## PROBLEM DESCRIPTION
Set down the full data below exactly as given, please.

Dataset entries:
⁂

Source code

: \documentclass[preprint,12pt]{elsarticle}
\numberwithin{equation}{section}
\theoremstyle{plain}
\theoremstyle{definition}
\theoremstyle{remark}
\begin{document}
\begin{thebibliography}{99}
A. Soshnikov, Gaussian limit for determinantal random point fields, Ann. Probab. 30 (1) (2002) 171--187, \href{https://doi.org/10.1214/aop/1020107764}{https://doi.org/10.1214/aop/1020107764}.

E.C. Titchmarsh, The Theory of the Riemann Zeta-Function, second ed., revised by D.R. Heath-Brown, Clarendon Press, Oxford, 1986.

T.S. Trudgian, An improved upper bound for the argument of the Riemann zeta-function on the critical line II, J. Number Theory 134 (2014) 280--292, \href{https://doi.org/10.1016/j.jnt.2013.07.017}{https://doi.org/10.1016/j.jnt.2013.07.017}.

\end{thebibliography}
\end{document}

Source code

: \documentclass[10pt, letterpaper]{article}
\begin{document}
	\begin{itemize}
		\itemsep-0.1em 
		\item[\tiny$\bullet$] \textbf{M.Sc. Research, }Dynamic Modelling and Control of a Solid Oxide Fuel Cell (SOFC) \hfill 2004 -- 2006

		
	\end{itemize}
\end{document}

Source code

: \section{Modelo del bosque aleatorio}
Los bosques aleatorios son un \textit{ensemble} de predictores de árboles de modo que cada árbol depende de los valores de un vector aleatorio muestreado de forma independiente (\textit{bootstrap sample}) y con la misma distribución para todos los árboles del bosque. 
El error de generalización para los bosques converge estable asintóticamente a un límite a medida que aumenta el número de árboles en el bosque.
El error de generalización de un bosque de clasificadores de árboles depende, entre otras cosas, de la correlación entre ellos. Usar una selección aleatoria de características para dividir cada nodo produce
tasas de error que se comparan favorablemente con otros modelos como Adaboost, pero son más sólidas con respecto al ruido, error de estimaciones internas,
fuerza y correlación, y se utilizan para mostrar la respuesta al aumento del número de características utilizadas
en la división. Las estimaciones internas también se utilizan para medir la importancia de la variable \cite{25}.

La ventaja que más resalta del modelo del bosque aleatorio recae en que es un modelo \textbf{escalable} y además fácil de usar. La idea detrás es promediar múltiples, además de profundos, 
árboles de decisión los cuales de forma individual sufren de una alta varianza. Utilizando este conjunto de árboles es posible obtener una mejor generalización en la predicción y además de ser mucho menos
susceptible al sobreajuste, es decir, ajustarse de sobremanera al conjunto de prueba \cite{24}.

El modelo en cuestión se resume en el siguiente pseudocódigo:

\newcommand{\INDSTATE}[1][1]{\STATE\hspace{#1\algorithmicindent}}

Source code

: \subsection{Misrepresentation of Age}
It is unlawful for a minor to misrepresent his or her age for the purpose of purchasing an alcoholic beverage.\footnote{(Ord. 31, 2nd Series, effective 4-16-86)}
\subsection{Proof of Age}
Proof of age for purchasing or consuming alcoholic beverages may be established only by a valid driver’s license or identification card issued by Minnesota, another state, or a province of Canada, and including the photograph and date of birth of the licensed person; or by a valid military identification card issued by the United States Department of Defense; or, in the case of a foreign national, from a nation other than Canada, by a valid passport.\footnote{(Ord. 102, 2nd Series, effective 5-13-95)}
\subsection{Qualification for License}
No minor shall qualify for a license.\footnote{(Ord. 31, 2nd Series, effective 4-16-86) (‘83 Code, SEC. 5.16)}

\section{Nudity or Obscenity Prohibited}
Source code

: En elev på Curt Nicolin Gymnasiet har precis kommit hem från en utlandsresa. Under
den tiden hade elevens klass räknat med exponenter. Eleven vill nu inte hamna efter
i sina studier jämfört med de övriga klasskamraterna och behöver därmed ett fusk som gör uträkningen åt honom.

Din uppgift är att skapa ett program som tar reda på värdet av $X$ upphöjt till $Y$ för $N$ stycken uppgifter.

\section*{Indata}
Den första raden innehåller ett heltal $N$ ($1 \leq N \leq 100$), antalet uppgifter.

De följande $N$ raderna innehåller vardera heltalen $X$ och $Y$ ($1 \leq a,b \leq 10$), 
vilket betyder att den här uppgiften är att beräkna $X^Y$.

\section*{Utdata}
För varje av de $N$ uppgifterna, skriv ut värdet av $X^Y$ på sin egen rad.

⁂

## WRITTEN ANSWER
Source code

: \documentclass[preprint,12pt]{elsarticle}
\numberwithin{equation}{section}
\theoremstyle{plain}
\theoremstyle{definition}
\theoremstyle{remark}
\begin{document}
\begin{thebibliography}{99}
A. Soshnikov, Gaussian limit for determinantal random point fields, Ann. Probab. 30 (1) (2002) 171--187, \href{https://doi.org/10.1214/aop/1020107764}{https://doi.org/10.1214/aop/1020107764}.

E.C. Titchmarsh, The Theory of the Riemann Zeta-Function, second ed., revised by D.R. Heath-Brown, Clarendon Press, Oxford, 1986.

T.S. Trudgian, An improved upper bound for the argument of the Riemann zeta-function on the critical line II, J. Number Theory 134 (2014) 280--292, \href{https://doi.org/10.1016/j.jnt.2013.07.017}{https://doi.org/10.1016/j.jnt.2013.07.017}.

\end{thebibliography}
\end{document}

Source code

: \documentclass[10pt, letterpaper]{article}
\begin{document}
	\begin{itemize}
		\itemsep-0.1em 
		\item[\tiny$\bullet$] \textbf{M.Sc. Research, }Dynamic Modelling and Control of a Solid Oxide Fuel Cell (SOFC) \hfill 2004 -- 2006

		
	\end{itemize}
\end{document}

Source code

: \section{Modelo del bosque aleatorio}
Los bosques aleatorios son un \textit{ensemble} de predictores de árboles de modo que cada árbol depende de los valores de un vector aleatorio muestreado de forma independiente (\textit{bootstrap sample}) y con la misma distribución para todos los árboles del bosque. 
El error de generalización para los bosques converge estable asintóticamente a un límite a medida que aumenta el número de árboles en el bosque.
El error de generalización de un bosque de clasificadores de árboles depende, entre otras cosas, de la correlación entre ellos. Usar una selección aleatoria de características para dividir cada nodo produce
tasas de error que se comparan favorablemente con otros modelos como Adaboost, pero son más sólidas con respecto al ruido, error de estimaciones internas,
fuerza y correlación, y se utilizan para mostrar la respuesta al aumento del número de características utilizadas
en la división. Las estimaciones internas también se utilizan para medir la importancia de la variable \cite{25}.

La ventaja que más resalta del modelo del bosque aleatorio recae en que es un modelo \textbf{escalable} y además fácil de usar. La idea detrás es promediar múltiples, además de profundos, 
árboles de decisión los cuales de forma individual sufren de una alta varianza. Utilizando este conjunto de árboles es posible obtener una mejor generalización en la predicción y además de ser mucho menos
susceptible al sobreajuste, es decir, ajustarse de sobremanera al conjunto de prueba \cite{24}.

El modelo en cuestión se resume en el siguiente pseudocódigo:

\newcommand{\INDSTATE}[1][1]{\STATE\hspace{#1\algorithmicindent}}

Source code

: \subsection{Misrepresentation of Age}
It is unlawful for a minor to misrepresent his or her age for the purpose of purchasing an alcoholic beverage.\footnote{(Ord. 31, 2nd Series, effective 4-16-86)}
\subsection{Proof of Age}
Proof of age for purchasing or consuming alcoholic beverages may be established only by a valid driver’s license or identification card issued by Minnesota, another state, or a province of Canada, and including the photograph and date of birth of the licensed person; or by a valid military identification card issued by the United States Department of Defense; or, in the case of a foreign national, from a nation other than Canada, by a valid passport.\footnote{(Ord. 102, 2nd Series, effective 5-13-95)}
\subsection{Qualification for License}
No minor shall qualify for a license.\footnote{(Ord. 31, 2nd Series, effective 4-16-86) (‘83 Code, SEC. 5.16)}

\section{Nudity or Obscenity Prohibited}
Source code

: En elev på Curt Nicolin Gymnasiet har precis kommit hem från en utlandsresa. Under
den tiden hade elevens klass räknat med exponenter. Eleven vill nu inte hamna efter
i sina studier jämfört med de övriga klasskamraterna och behöver därmed ett fusk som gör uträkningen åt honom.

Din uppgift är att skapa ett program som tar reda på värdet av $X$ upphöjt till $Y$ för $N$ stycken uppgifter.

\section*{Indata}
Den första raden innehåller ett heltal $N$ ($1 \leq N \leq 100$), antalet uppgifter.

De följande $N$ raderna innehåller vardera heltalen $X$ och $Y$ ($1 \leq a,b \leq 10$), 
vilket betyder att den här uppgiften är att beräkna $X^Y$.

\section*{Utdata}
För varje av de $N$ uppgifterna, skriv ut värdet av $X^Y$ på sin egen rad.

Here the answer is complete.